Five Reasons to Leave the House This Weekend
READING
Emma Donoghue at Harvard Bookstore
A fan of psychological thrillers? Irish-Canadian author Emma Donoghue might have your next fix. Donoghue, who is best known for her 2010 novel Room (made into last year’s acclaimed film, which earned her an Oscar nomination for her script adapting the book), will be reading from her newest novel this Friday. The Wonder takes place after the Great Famine in Ireland, centering on an 11-year-old girl who refuses to eat. A book signing will follow the reading, and for those who read Room but never got to see the movie, the Brattle will also be screening the film after the event (ticketed separately). Donoghue will also be back next month, when she takes part in a panel at the Boston Book Festival.

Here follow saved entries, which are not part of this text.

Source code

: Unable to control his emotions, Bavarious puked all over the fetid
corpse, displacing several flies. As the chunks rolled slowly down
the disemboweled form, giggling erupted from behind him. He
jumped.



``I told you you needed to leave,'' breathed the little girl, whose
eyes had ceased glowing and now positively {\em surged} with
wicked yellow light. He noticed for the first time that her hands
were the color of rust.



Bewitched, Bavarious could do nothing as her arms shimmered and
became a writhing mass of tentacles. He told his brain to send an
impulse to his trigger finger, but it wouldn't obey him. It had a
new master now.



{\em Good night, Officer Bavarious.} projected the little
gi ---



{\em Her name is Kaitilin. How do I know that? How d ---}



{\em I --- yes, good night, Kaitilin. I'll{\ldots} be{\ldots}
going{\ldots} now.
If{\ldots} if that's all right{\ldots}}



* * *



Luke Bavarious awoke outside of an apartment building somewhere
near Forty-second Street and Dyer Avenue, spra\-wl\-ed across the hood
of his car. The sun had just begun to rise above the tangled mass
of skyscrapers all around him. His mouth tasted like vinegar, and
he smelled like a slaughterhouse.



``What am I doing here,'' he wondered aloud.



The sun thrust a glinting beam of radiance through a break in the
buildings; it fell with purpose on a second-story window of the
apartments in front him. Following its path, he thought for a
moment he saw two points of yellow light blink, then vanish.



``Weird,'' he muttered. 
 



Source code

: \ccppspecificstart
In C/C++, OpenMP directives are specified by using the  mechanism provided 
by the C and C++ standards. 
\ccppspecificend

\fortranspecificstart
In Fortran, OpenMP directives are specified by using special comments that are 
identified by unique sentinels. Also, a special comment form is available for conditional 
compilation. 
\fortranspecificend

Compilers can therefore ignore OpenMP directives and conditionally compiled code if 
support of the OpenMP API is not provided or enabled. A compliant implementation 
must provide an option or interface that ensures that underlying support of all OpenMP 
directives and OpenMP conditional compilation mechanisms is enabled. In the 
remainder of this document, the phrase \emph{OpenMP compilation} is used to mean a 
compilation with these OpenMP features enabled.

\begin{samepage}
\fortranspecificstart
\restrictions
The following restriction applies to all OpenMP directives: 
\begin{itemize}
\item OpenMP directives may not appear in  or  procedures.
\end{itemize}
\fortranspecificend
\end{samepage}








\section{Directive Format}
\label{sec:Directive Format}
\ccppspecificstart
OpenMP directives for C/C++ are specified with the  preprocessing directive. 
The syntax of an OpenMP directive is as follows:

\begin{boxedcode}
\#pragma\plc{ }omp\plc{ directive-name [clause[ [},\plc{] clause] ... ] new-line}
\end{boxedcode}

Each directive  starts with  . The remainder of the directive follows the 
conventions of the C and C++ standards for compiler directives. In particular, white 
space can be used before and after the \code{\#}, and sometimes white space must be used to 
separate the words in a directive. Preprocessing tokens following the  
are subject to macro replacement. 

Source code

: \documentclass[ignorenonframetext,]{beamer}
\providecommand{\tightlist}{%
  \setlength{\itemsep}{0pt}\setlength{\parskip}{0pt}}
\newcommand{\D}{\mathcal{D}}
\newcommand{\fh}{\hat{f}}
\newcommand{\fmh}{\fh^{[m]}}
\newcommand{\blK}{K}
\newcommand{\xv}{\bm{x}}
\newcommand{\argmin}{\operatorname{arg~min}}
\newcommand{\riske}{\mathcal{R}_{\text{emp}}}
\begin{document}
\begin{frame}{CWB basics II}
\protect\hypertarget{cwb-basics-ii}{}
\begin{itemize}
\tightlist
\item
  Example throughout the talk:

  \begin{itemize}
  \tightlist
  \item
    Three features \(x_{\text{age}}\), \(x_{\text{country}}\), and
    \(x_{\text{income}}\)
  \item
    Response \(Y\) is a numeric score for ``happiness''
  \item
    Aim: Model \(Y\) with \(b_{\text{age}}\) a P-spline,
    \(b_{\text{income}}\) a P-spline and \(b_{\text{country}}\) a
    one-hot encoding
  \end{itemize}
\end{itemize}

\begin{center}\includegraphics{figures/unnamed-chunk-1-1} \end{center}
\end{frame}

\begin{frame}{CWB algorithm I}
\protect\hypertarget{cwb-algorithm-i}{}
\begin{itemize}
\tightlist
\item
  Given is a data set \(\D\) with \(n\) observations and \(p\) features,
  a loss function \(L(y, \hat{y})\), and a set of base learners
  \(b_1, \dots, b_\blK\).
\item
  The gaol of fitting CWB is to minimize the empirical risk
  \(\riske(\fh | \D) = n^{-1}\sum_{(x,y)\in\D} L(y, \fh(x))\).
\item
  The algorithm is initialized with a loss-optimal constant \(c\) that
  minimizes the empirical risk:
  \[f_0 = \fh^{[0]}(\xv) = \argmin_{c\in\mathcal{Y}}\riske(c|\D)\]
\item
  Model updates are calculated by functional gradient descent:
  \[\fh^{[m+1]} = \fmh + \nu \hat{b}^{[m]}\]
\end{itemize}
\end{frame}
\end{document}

$5–$28, Friday, September 23, 6 p.m., Brattle Theatre, 40 Brattle St., Cambridge, 617-661-1515, harvard.com.
STAND-UP
Marc Maron at The Wilbur
If you’re unfamiliar with Marc Maron’s dry humor (and missed seeing him during the years he lived in Boston), it’s time to get acquainted. With a handful of published essays and books, an acclaimed podcast (WTF with Marc Maron, proclaimed a “cult hit and a must-listen in show business and comedy circles” by the New York Times, with enough cultural cachet to earn a visit from the president), a TV show on IFC and two decades of writing and performing under his belt, Maron’s bound to leave an impression. After all, he was once shortlisted for TIME’s 100 Most Influential People.

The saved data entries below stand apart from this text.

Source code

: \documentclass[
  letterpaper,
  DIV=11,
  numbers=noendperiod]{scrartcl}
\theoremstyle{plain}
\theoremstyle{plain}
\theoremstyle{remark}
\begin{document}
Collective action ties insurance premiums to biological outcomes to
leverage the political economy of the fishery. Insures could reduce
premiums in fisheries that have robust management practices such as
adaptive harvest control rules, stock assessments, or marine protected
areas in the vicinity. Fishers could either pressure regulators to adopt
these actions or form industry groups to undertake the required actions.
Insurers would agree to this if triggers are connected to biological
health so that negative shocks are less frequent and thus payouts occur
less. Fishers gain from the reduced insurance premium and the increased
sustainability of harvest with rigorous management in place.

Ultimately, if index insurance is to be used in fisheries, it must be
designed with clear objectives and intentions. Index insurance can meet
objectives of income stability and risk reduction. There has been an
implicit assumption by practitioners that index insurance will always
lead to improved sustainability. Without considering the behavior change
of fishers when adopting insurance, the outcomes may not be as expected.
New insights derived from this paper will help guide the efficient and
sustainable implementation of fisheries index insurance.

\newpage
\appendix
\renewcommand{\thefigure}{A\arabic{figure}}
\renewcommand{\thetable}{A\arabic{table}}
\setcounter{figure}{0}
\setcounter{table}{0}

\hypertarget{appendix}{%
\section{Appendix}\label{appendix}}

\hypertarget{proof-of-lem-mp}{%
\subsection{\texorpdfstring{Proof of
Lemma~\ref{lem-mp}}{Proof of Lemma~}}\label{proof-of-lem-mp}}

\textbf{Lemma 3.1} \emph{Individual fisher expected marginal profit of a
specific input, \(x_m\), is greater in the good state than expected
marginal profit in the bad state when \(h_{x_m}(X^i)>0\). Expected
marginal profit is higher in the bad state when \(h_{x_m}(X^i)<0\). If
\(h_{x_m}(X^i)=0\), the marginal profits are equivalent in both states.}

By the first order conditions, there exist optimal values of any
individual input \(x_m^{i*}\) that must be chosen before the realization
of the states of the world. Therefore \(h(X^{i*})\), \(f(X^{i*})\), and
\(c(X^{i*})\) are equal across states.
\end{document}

$29–$42, Saturday, September 24, 7 p.m., 9:45 p.m., The Wilbur, 246 Tremont St., 617-248-9700, thewilbur.com.
COMEDY
Matt and Ben at Riot Theater
How did Matt Damon and Ben Affleck come up with Good Will Hunting? In 2004, Dartmouth graduates Mindy Kaling and Brenda Withers answered with a sketch that purportedly launched Kaling’s writing career. Their hypothesis: The script fell from the sky and into the laps of two friends in Somerville. Starting this weekend, Matt and Ben returns to Boston for one Saturday a month until December, this time performed and produced by Massachusetts natives Libby Schap and Lauren Chapman. Schap says that one of the reasons behind the revival was due to its setting. “We loved that the play was written by two people from Mass, about two people from Mass, performed by two people from Mass,” she says. Chapman adds, “One thing I love about this show is [that] we don’t get a traditional ‘theatre crowd.’ This show is for people who love comedy, love Boston or just love laughing for an hour.”

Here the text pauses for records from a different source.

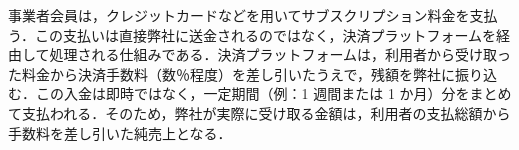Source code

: 事業者会員は，クレジットカードなどを用いてサブスクリプション料金を支払う．この支払いは直接弊社に送金されるのではなく，決済プラットフォームを経由して処理される仕組みである．決済プラットフォームは，利用者から受け取った料金から決済手数料（数％程度）を差し引いたうえで，残額を弊社に振り込む．この入金は即時ではなく，一定期間（例：1 週間または 1 か月）分をまとめて支払われる．そのため，弊社が実際に受け取る金額は，利用者の支払総額から手数料を差し引いた純売上となる．







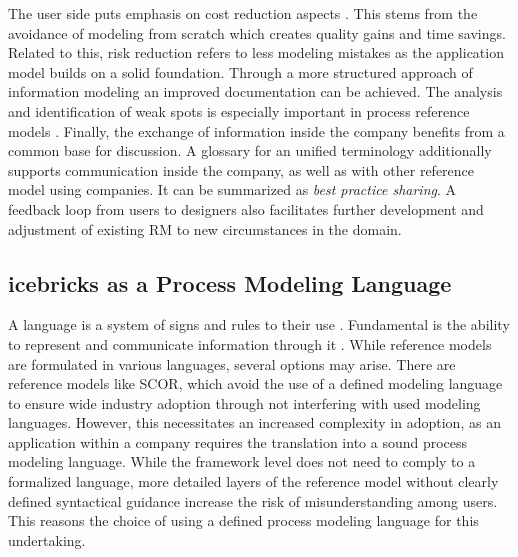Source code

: 		The user side puts emphasis on cost reduction aspects . This stems from the avoidance of modeling from scratch which creates quality gains and time savings. Related to this, risk reduction refers to less modeling mistakes as the application model builds on a solid foundation. Through a more structured approach of information modeling an improved documentation can be achieved. The analysis and identification of weak spots is especially important in process reference models \citep[]{becker2004handelsinformationssysteme}. Finally, the exchange of information inside the company benefits from a common base for discussion. \cite{glossar nicht wirklich zwingend drin...}A glossary for an unified terminology additionally supports communication inside the company, as well as with other reference model using companies. It can be summarized as \textit{best practice sharing}. A feedback loop from users to designers also facilitates further development and adjustment of existing \acrshort{RM} to new circumstances in the domain. 
		
		\subsection{icebricks as a Process Modeling Language}
		
	 A language is a system of signs and rules to their use \citep[]{holten1999}. Fundamental is the ability to represent and communicate information through it \citep[]{brocke2003referenzmodellierung}. While reference models are formulated in various languages, several options may arise. There are reference models like \acrshort{SCOR}, which avoid the use of a defined modeling language to ensure wide industry adoption through not interfering with used modeling languages. However, this necessitates an increased complexity in adoption, as an application within a company requires the translation into a sound process modeling language. While the framework level does not need to comply to a formalized language, more detailed layers of the reference model without clearly defined syntactical guidance increase the risk of misunderstanding among users.
	 This reasons the choice of using a defined process modeling language for this undertaking.
	 
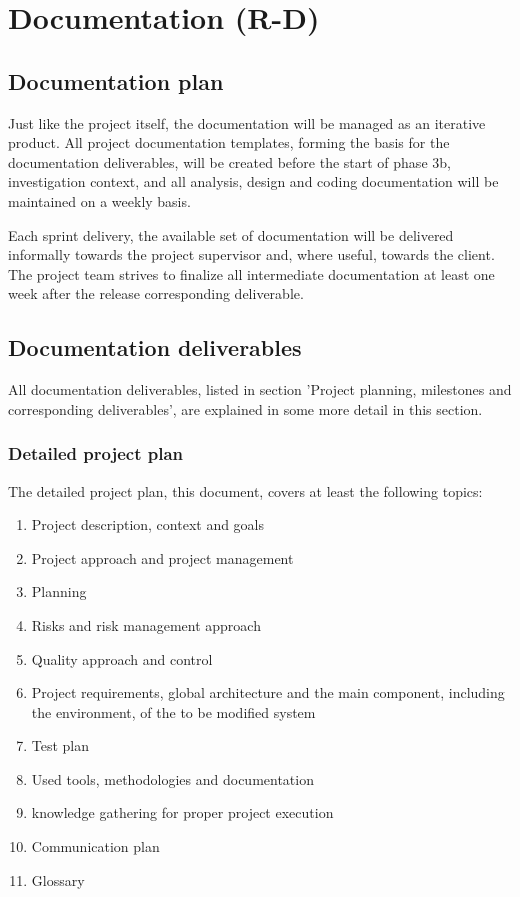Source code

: 
\section{Documentation (R-D)}
\label{sec:documentation}
\subsection{Documentation plan}
%
Just like the project itself, the documentation will be managed as an iterative product. 
All project documentation templates, forming the basis for the documentation deliverables, will be created before the start of phase 3b, investigation context, and all analysis, design and coding documentation will be maintained on a weekly basis.

Each sprint delivery, the available set of documentation will be delivered informally towards the project supervisor and, where useful, towards the client.
The project team strives to finalize all intermediate documentation at least one week after the release corresponding deliverable.

\subsection{Documentation deliverables}

All documentation deliverables, listed in section 'Project planning, milestones and corresponding deliverables', are explained in some more detail in this section.

\subsubsection{Detailed project plan}
The detailed project plan, this document, covers at least the following topics:

 	\begin{enumerate}
		\item Project description, context and goals
		\item Project approach and project management
		\item Planning
		\item Risks and risk management approach
		\item Quality approach and control
		\item Project requirements, global architecture and the main component, including the environment, of the to be modified system
		\item Test plan
		\item Used tools, methodologies and documentation
		\item knowledge gathering for proper project execution
		\item Communication plan
		\item Glossary
	\end {enumerate}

$15, September 24–December 17, 8 p.m., The Riot Theater, 146A South St., Jamaica Plain, 617-942-0294, theriottheater.com.
PERIOD PIECE
The Plough and the Stars at Loeb Drama Center
Loeb Drama Center is bringing Ireland in 1916 to Cambridge in 2016 with Sean O’Casey’s The Plough and the Stars, which follows the lives of a family in a tenement in Dublin during the Easter Rising, when an armed insurrection in Ireland strove to overthrow English rule before being brutally suppressed. Staged by Olivier Award-winning Sean Holmes, the production has been widely praised, with the Washington Post saying, “It’s a grubby milieu that screams poverty and hardship, yet as always the O’Casey characters are joltingly alive.”–a timely commemoration during the centenary of the play’s historic events.
$25, September 24–October 9, Loeb Drama Center, 64 Brattle St., Cambridge, 617-547-8300, americanrepertorytheater.org.
RUSSIAN CLASSICS
Andris Nelson and Lang Lang at Symphony Hall
Boston Symphony Orchestra’s renowned music director Andris Nelsons will be conducting Chinese pianist Lang Lang in an all-Russian program this Saturday night. The performance will feature Sergei Prokofiev’s Piano Concerto No.3, one of the most popular twentieth century concertos, along with pieces by composers Dmitri Shostakovich and Modest Mussorgsky.
$95–$300, Saturday, September 24, 6 p.m, Symphony Hall, 301 Massachusetts Ave., 617-266-1492, bso.org.